To mark the fourth anniversary of her death The Shift will be writing about Daphne Caruana Galizia outside of these two opposing contexts and place Daphne, the person, at the centre of our story with a small collection of how her family, friends and colleagues have remembered her over these four years.
Who was Daphne Caruana Galizia?
Daphne Caruana Galizia’s career in journalism started after the Maltese general election of 1987. At 25, with three young sons, she became the country’s first female columnist, and the first journalist to use her name in the byline. “And this thing was a double shock,” Daphne told the human-rights researcher, days before her death. “I used to have people actually telling me, ‘But does your husband write them for you? Does your father?’ ”
During the 90s she worked as a columnist both with The Sunday Times of Malta and The Malta Independent but she had grown frustrated with editorial constraints and in 2008 decided to set up her own blog called Running Commentary.
Daphne ran her blog single-handedly and it was to become one of Malta’s most widely read independent portals. Her supporters as well as her enemies read her updates assiduously. By late 2016, Politico Europe had included her on its list of “people who are shaping, shaking and stirring Europe.” She was “the blogging fury,” the entry read, “a one-woman WikiLeaks, crusading against untransparency and corruption in Malta, an island nation famous for both.
To her readers, she simply became known as “Daphne”.
Her analytical skills and writing style were a rarity in Malta. Not only was she able to reconstruct seemingly unrelated snippets of information into a logical sequence of events but as a reader, you could almost make out her voice as she narrated the latest episode of corruption, cronyism and sleaze among the country’s top officials.

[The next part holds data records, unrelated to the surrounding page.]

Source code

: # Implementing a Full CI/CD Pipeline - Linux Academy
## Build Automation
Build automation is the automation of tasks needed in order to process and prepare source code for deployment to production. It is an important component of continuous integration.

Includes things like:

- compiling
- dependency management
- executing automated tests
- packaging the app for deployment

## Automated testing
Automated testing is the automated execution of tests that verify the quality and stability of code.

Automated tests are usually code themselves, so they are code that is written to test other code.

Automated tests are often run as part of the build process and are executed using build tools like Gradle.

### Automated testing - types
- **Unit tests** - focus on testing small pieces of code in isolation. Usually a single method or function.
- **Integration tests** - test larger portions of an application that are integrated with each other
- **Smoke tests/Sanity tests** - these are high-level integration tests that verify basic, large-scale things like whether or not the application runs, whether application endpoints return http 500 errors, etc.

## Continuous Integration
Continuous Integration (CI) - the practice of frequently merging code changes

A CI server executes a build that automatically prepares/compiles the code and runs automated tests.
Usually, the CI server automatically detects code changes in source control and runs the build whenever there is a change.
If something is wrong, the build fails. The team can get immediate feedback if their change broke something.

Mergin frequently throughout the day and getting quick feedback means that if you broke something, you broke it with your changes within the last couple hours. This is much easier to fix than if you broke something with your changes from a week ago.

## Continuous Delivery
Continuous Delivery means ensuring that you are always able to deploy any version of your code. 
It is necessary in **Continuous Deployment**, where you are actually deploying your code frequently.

Her investigative pieces and her revelations were often interspersed with withering taunts towards party apparatchiks and hangers-on, an irreverent style that she had picked up reading British magazines. A hard-hitting investigative story would be followed by a post noting the price tag of the designer shoes worn by the prime minister’s wife.
Many will say that this was the one aspect of her writing that they didn’t like, but in truth, it was another of the many reasons she was so widely read. She mocked and criticised public figures the way many would in the privacy of their home.
She didn’t only write about corrupt politicians. She was also the editor of a lifestyle magazine and it was among these pages that Daphne would share her love for art, culture, beauty and creativity.
Occasionally, this love for beauty would slip into her blog posts, such as when she would write about how revolting she thought bird hunting in Malta was and how she could never fathom how anyone would want to destroy something as beautiful and as majestic as birds in flight.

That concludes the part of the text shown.